Per la seconda volta in tre anni, Haas ha finito il campionato in decima posizione. L’ennesima batosta per gli uomini di Steiner che, dopo un inizio di stagione in crescita rispetto al 2022, hanno visto la loro scuderia crollare vertiginosamente.
Pur con l’introduzione del budget cap, le restrizioni in galleria del vento per i top team e i vantaggi per le squadre minori, la squadra americana continua ad avere delle risorse molto limitate. Lo ha evidenziato Nico Hulkenberg al GP di Monza, criticando la squadra per non aver sviluppato un’ala posteriore a basso carico, condannandoli al fondo della griglia per tutto il weekend.
Magnussen e Hulkenberg la vedono in maniera diversa
I piloti di Haas hanno due punti di vista opposti, Hulkenberg si mostra molto critico mentre Kevin Magnussen vuole continuare a credere nella crescita del team a stelle e strisce per il 2024. Il pilota danese pensa che un atteggiamento troppo critico possa essere controproducente per il team.
“Dobbiamo essere uniti per riuscire a crescere e rimontare”, ha spiegato dopo il Gran Premio di Abu Dhabi.
“La squadra ha già mostrato il suo potenziale, ed è il momento di essere più costanti, sfruttando le grandi potenzialità che abbiamo in casa”.
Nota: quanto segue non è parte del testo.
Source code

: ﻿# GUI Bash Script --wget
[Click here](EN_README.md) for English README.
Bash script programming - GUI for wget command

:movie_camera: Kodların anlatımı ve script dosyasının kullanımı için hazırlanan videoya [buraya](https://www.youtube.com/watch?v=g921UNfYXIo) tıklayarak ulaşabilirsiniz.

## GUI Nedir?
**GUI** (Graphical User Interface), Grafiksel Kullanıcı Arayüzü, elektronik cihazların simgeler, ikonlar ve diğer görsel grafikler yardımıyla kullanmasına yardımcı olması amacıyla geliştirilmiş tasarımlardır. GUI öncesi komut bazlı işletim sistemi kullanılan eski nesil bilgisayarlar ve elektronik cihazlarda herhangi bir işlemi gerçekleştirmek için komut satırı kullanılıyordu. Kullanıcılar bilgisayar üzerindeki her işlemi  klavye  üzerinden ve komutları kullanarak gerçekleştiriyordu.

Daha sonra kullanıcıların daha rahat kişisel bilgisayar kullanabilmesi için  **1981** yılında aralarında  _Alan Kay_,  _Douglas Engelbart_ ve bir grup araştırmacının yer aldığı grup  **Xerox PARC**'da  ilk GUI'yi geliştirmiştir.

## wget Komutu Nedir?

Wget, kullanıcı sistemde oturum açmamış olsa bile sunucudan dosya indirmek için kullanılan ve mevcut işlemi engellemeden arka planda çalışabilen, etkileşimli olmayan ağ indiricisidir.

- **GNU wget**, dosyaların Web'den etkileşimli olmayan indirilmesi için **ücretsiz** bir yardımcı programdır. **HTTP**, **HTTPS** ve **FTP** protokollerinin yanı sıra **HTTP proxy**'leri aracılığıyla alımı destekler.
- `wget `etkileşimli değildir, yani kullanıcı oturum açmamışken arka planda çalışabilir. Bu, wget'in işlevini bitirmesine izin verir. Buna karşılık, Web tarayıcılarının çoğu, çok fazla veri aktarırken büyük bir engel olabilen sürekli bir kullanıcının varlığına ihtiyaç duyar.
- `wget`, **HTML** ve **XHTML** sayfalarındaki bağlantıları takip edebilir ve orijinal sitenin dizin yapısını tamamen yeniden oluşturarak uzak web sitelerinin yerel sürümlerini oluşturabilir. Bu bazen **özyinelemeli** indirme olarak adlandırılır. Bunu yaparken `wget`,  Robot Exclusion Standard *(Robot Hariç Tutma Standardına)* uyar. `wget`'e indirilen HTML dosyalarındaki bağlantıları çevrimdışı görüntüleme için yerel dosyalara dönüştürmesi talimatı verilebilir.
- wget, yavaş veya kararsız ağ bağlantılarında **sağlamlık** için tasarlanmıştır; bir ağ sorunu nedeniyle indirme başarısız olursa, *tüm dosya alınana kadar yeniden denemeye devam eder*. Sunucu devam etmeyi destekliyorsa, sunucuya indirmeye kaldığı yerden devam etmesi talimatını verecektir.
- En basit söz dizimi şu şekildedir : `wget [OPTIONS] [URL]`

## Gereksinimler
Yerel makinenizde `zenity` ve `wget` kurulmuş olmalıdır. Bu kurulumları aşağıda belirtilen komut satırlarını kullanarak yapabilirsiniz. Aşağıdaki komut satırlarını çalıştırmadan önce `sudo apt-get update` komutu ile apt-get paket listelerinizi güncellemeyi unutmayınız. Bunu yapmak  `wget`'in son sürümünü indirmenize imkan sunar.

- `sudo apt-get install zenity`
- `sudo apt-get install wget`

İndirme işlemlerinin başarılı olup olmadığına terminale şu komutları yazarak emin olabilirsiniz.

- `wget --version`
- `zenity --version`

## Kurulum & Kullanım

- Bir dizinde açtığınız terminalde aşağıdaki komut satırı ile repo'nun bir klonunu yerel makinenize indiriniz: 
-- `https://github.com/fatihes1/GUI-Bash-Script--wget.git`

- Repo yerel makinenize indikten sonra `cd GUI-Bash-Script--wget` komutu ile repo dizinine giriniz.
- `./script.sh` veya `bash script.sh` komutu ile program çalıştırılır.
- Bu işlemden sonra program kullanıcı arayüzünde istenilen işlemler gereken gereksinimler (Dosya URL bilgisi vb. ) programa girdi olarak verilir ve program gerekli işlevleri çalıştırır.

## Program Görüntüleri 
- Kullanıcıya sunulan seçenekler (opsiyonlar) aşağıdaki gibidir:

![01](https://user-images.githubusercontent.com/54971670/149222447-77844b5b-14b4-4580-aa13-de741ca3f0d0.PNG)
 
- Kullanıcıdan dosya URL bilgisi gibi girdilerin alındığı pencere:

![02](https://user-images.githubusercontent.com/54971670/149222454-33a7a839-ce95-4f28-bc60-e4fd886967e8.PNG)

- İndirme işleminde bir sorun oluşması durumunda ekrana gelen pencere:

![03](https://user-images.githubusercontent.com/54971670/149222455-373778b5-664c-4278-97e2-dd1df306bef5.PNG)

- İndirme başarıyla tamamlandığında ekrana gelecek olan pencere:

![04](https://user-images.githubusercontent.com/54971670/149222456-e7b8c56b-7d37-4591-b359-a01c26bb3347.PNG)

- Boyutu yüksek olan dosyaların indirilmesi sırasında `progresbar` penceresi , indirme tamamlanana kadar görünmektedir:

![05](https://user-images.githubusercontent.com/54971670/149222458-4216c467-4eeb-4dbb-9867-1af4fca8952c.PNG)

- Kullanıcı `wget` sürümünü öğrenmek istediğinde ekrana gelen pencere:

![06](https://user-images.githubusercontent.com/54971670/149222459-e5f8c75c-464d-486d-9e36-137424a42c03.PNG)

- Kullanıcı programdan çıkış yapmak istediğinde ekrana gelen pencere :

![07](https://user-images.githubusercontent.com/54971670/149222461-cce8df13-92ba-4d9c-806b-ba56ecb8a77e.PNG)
Le dichiarazioni di K-Mag però sono probabilmente condizionate dalla sua esperienza passata nel team, dove tra il 2017 e il 2018 ha avuto una vettura che poteva lottare costantemente per la zona punti.

Su cosa può sperare Haas per un ritorno a centrogruppo?
Una speranza per il team americano potrebbe essere un passo in avanti di Ferrari per sfruttare i loro sviluppi e uscire dal limbo in cui si trovano ora. AlphaTauri a parte però, le squadre in F1 stanno continuando a diventare sempre più indipendenti, con McLaren e Aston Martin che stanno crescendo a velocità spaventose rispetto a Mercedes.
Se non dovessero arrivare pacchetti di investimenti, Haas dovrà contare sulle sue strutture di sviluppo per mettere a punto una vettura per il 2024 più competitiva. Nonostante il budget cap, AlphaTauri e McLaren hanno dimostrato che gli sviluppi durante la stagione possono ribaltare completamente il corso dell’anno in meglio.